13. RELATIONSHIP BETWEEN PARTIES. This Covenant does not evidence the
creation of nor shall it be construed as creating, a partnership or joint venture between the CRA
and Developer. No party can create any obligations or responsibility on behalf of the other or
bind the other in any manner. Each party is acting for its own account, and it has made its own
independent decisions to enter into this Covenant and as to whether the same is appropriate or
necessary. Each party acknowledges that none of the other parties hereto is acting as a fiduciary
for or an adviser to it in respect of this Covenant or any responsibility or obligation contemplated
herein. Developer further represents and acknowledges that no one was paid a fee, commission,
gift or other consideration by Developer or Developer's agents as an inducement to obtain the
Signage Approval or entering into this Covenant.
14. MISCELLANEOUS.
14.1 This Covenant shall be construed and governed in accordance with the
laws of the State of Florida. Venue shall be in Miami -Dade County, Florida.

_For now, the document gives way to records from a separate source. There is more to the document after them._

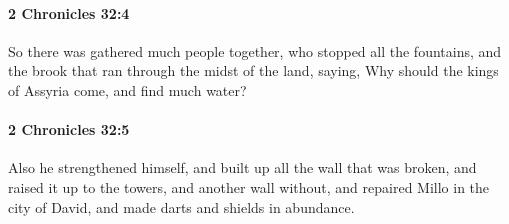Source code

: 		\paragraph{2 Chronicles 32:4} %
			\label{2CHRONICLES-32-4}

			So there was gathered much people together, who stopped all the fountains, and the brook that ran through the midst of the land, saying, Why should the kings of Assyria come, and find much water?


		\paragraph{2 Chronicles 32:5} %
			\label{2CHRONICLES-32-5}

			Also he strengthened himself, and built up all the wall that was broken, and raised it up to the towers, and another wall without, and repaired Millo in the city of David, and made darts and shields in abundance.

All of the parties
to this Covenant have participated fully in the negotiation and preparation hereof, and,
accordingly, this Agreement shall not be more strictly construed against any one of the parties
hereto.
14.2 In the event any term or provision of this Covenant is determined by
appropriate judicial authority to be illegal or otherwise invalid, such provision shall be given its
nearest legal meaning or be construed as deleted as such authority determines, and the remainder
of this Covenant shall be construed to be in full force and effect.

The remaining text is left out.